Question

Unpolarized light passes through a vertical polarizing filter, emerging with an intensity I0. The light then passes through a horizontal filter, which blocks all of the light; the intensity transmitted through the pair of filters is zero. Suppose a third polarizer with axis 45 ∘ from vertical is inserted between the first two. What is the transmitted intensity now?

Answer 1

To solve this problem it is necessary to apply the concepts related to Malus' law. Malus' law indicates that the intensity of a linearly polarized ray of light that passes through a perfect analyzer with a vertical optical axis is equivalent to:

$I = I_0 cos^2(\theta)$

$I_0 =$ Indicates the intensity of the light before passing through the Polarizer,

I = The resulting intensity, and

$\theta$ = Indicates the angle between the axis of the analyzer and the polarization axis of the incident light.

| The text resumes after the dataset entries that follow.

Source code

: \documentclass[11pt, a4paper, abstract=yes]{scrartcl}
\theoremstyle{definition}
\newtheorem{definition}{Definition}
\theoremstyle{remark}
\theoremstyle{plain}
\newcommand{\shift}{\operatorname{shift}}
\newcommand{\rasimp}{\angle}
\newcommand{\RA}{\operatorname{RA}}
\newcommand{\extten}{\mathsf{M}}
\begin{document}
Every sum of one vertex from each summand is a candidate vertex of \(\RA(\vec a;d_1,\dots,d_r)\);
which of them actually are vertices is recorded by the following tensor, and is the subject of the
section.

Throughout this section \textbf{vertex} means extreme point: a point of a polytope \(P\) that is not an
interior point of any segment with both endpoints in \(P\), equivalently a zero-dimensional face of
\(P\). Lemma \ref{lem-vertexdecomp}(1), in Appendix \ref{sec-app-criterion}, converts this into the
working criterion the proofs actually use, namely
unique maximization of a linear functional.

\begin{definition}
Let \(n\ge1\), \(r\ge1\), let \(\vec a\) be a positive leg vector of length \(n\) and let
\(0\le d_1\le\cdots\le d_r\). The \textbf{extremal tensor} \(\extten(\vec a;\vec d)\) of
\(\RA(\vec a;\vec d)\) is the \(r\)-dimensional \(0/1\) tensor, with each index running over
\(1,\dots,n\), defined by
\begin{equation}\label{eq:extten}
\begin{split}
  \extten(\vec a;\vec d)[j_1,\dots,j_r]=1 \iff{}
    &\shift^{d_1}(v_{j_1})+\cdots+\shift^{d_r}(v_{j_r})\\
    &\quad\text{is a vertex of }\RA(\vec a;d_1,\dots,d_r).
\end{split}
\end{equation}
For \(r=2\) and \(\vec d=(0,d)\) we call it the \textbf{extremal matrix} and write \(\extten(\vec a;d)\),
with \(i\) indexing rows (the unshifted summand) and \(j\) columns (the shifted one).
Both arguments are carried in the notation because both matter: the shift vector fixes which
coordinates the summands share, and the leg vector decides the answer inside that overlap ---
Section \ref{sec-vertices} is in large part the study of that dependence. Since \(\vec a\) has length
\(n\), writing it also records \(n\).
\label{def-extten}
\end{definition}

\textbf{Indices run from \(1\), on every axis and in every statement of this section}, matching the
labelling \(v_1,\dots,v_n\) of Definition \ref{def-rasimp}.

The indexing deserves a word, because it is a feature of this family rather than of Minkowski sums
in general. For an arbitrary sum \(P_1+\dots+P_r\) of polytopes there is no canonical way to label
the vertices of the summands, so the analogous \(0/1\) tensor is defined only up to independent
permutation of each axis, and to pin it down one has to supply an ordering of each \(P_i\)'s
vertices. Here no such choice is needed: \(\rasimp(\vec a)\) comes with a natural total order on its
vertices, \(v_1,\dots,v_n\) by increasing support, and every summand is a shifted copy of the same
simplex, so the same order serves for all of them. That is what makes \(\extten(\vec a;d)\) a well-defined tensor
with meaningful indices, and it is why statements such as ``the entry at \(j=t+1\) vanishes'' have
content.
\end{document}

There is 3 polarizer, then

For the exit of the first polarizer we have that the intensity is,

$I_2 = I_0cos^2(45)$

For the third polarizer then we have,

$I_3 = I_2 cos^{2}(45)$

Replacing with the first equation,

$I_3 = I_0cos^2(45)cos^{2}(45)$

$I_3 = I_0 (\frac{1}{2})(\frac{1}{2})$

$I_3 = I_0 \frac{1}{4}$

Therefore the transmitted intensity now is $\frac{1}{4}$ of the initial intensity.